Why Some Problem Cops Don’t Lose Their Badges – By  Louise Radnofsky,  Zusha Elinson,  John R. Emshwiller and  Gary Fields Updated Dec. 30, 2016 12:10 p.m. ET


A Wall Street Journal examination shows how states allow some police officers to remain on the force despite misconduct

Former Inkster, Mich., police officer William Melendez, here in court last year, was convicted of assault and misconduct. He is appealing the verdict.

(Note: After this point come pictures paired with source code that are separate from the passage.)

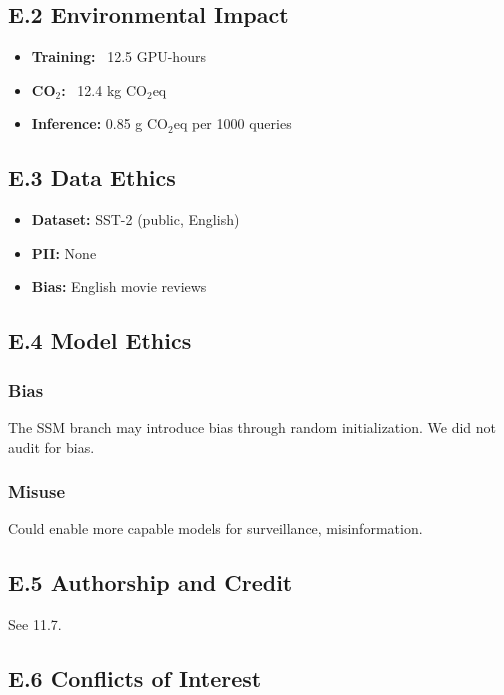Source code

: \subsection{E.2 Environmental Impact}

\begin{itemize}
\item \textbf{Training:} ~12.5 GPU-hours
\item \textbf{CO$_2$:} ~12.4 kg CO$_2$eq
\item \textbf{Inference:} 0.85 g CO$_2$eq per 1000 queries

\end{itemize}
\subsection{E.3 Data Ethics}

\begin{itemize}
\item \textbf{Dataset:} SST-2 (public, English)
\item \textbf{PII:} None
\item \textbf{Bias:} English movie reviews

\end{itemize}
\subsection{E.4 Model Ethics}

\subsubsection{Bias}

The SSM branch may introduce bias through random initialization. We did 
not audit for bias.

\subsubsection{Misuse}

Could enable more capable models for surveillance, misinformation.

\subsection{E.5 Authorship and Credit}

See  11.7.

\subsection{E.6 Conflicts of Interest}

Former Inkster, Mich., police officer William Melendez, here in court last year, was convicted of assault and misconduct. He is appealing the verdict. Photo: David Coates/The Detroit News/Associated Press

Gary Allen Steele fired a gun near his former girlfriend during an argument. Donald Snider harassed a minor. Claudia Wright faced forgery charges. Frank Garcia was accused of shooting out his window while driving drunk.

All pleaded guilty to crimes or left jobs to avoid prosecution. All were police officers at the time of their alleged misconduct. All still are.

They are among hundreds of officers in America who still have badges after being charged with crimes, The Wall Street Journal found in an examination tracking outcomes of police-misconduct cases across every state.

Infractions that can disqualify barbers, child-care providers and others needing state certification don’t necessarily bar officers from retaining jobs or getting new ones. In America’s patchwork system, most states let some officers remain on the force despite misconduct, including actions that other states might consider disqualifying.